Photo of my friends and I celebrating the win? Check. Photo of a kid waving a Nacional flag to show his pride? Check. Video of the diehard Nacional fans cheering? Check (although the poor quality from being bumped around prevents me from posting it here).
It really happened: Nacional 2, Millonarios 1.
I’m still glowing that my favorite team won because, as I sat Tuesday night in Estadio Atanasio Girardot, I didn’t think it would.
I thought about the night before as I ate breakfast Wednesday morning, how I was watching the clock in the second half, how at the 80-minute mark I said to myself, “Ok, guys, just hold them off for about 10 more minutes and you’ve got a 1-0 victory.”
At the same time, I was chatting with my good friend Laura, a Bogotá native and Millonarios fan who lives in Los Angeles.

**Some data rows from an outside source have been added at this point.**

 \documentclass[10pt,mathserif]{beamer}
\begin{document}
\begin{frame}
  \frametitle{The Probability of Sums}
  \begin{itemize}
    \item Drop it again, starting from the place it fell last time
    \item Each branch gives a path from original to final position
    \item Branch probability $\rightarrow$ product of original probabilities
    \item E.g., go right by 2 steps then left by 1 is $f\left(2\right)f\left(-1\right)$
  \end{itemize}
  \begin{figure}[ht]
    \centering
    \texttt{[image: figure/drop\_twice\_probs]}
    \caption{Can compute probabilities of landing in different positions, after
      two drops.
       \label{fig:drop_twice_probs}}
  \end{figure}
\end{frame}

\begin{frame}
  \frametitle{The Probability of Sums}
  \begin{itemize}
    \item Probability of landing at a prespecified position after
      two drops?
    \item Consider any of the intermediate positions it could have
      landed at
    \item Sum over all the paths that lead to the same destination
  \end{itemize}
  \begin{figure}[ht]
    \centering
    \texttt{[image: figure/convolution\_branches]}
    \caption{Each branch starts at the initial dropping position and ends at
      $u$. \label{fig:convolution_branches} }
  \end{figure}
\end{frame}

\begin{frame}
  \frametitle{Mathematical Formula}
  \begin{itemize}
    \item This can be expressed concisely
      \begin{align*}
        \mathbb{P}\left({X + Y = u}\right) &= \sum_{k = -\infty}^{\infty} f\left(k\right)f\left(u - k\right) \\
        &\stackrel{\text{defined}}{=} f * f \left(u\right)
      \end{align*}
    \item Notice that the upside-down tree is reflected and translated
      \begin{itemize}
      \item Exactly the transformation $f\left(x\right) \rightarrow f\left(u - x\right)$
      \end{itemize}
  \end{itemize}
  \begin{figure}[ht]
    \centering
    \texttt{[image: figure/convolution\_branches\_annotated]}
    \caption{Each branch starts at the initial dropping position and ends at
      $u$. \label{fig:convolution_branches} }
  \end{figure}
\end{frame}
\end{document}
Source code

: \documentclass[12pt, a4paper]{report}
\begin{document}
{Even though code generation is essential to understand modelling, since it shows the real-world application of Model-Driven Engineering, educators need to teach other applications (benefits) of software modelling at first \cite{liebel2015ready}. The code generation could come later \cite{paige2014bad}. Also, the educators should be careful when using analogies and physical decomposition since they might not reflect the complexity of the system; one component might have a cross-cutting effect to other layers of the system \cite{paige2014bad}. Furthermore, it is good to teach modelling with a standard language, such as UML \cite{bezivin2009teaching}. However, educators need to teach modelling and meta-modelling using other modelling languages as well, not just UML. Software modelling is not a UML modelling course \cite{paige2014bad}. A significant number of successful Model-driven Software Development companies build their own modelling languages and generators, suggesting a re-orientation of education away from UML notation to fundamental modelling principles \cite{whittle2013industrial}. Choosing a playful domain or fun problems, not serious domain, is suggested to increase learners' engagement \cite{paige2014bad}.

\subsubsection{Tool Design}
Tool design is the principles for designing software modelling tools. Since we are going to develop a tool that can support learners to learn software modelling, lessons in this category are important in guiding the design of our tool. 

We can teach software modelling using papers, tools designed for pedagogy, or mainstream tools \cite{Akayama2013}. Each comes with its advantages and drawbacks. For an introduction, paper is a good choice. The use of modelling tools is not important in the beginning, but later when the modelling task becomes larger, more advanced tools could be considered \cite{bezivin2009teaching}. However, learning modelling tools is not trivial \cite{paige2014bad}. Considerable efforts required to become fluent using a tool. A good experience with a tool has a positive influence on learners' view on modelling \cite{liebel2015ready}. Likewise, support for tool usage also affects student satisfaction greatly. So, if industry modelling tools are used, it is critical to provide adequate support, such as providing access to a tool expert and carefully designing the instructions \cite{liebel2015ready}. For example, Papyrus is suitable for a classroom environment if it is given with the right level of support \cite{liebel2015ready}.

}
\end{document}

We had talked about the game the other day so she had sent me an email to tell me I must be excited about the result.
I was still in disbelief, and for good reason. My skepticism spans almost a year.
The first time I ever attended a game was the end of April 2012, when Nacional lost to Huila, a team from southern Colombia that typically is not one of the top teams in Liga Postobón. The 2-1 defeat led to the firing of then-coach Santiago Escobar.
At that point I had been a Nacional fan for almost 8 months. Paisas who became friends after I moved to their city convinced me to support their team.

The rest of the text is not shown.